Some of you (and your inboxes) might have noticed that I have not been around very much; specifically I have not been online for nearly two months, except for hopping onto the boyfriend's computer long enough to leave some very brief, rather angry additions to my last journal entry, wherein our heroine was having a meltdown over a mixture of things-not-dealt-with-in-the-past-coming-to-spoil-the-present and a good case of being butthurt over not being able to get online and get my fix.
Between that and a handful of other things, having a rather active offline presence, PLUS the hours at work and the random other responsibilities I have- well, let's say that after a month of not being able to get online and therefore
having to focus on certain aspects of my life that I had purposefully and with full Aries-intent put on ignore it was perhaps best that I could not get on because I wouldn't have been able to focus very well, if at all.
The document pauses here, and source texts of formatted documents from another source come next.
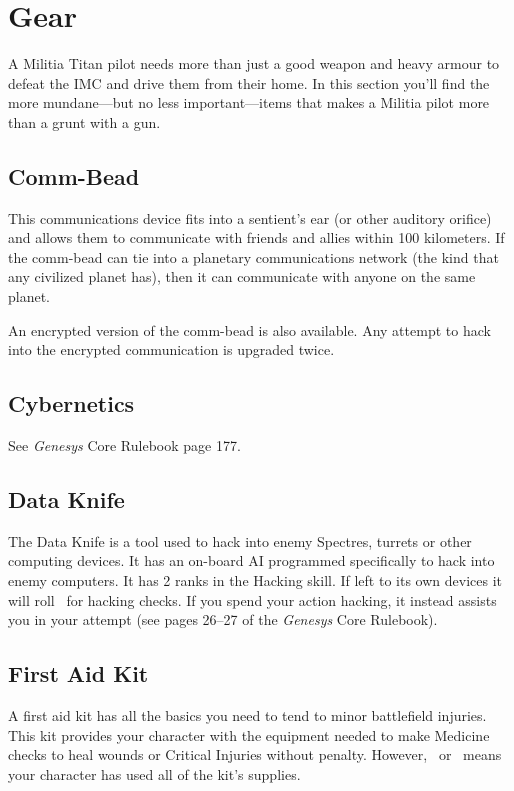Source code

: \documentclass[9pt, openany]{extbook}
\begin{document}
\section{Gear}

A Militia Titan pilot needs more than just a good weapon and heavy armour to defeat the IMC and drive them from their home. In this section you'll find the more mundane---but no less important---items that makes a Militia pilot more than a grunt with a gun.

\subsection{Comm-Bead}
This communications device fits into a sentient’s ear (or other auditory orifice) and allows them to communicate with friends and allies within 100 kilometers. If the comm-bead can tie into a planetary communications network (the kind that any civilized planet has), then it can communicate with anyone on the same planet.

An encrypted version of the comm-bead is also available. Any attempt to hack into the encrypted communication is upgraded twice.

\subsection{Cybernetics}
See \emph{Genesys} Core Rulebook page 177.


\subsection{Data Knife}
The Data Knife is a tool used to hack into enemy Spectres, turrets or other computing devices. It has an on-board AI programmed specifically to hack into enemy computers. It has 2 ranks in the Hacking skill. If left to its own devices it will roll \AbilityDie\AbilityDie\ for hacking checks. If you spend your action hacking, it instead assists you in your attempt (see pages 26--27 of the \emph{Genesys} Core Rulebook).


\subsection{First Aid Kit}
A first aid kit has all the basics you need to tend to minor battlefield injuries. This kit provides your character with the equipment needed to make Medicine checks to heal wounds or Critical Injuries without penalty. However, \Threat\Threat\Threat\ or \Despair\ means your character has used all of the kit’s supplies.
\end{document}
I am going through some changes (perhaps one of the biggest understatements I have made this year) and until things settle down into some sane, perdictable-esque, maybe-I-can-actually-make-plans rhythm that allows me to be able to make somewhat accurate guesses from day to day what the hell will be going on I will be less then prompt with answering anything, be it on Gaia or emails or texts or whatever else I have not been able to focus on for so long.
Tonight I am going to try my best to send a short PM to everyone that I can to tell them the till-der of this entry but I hope that everyone will read this and will not feel bad or angry that I have not and will not be answering PMs/replies/anything else for a to-be-determined length of time. I would get into the why's and why not's of my extended absence but I do not want to bore anyone and even if I could put it into words I am not sure I want to right now.
More as I can manage it. Take care, fellow Gaians, and know I am missing you guys and thinking of you even if I can not be online as much as I would like. When I can and as soon as I can I will be back in a more attentive state and will work on getting RP replies out and getting back into some sense of "normal".
Or as closest as it is possible for this one to get.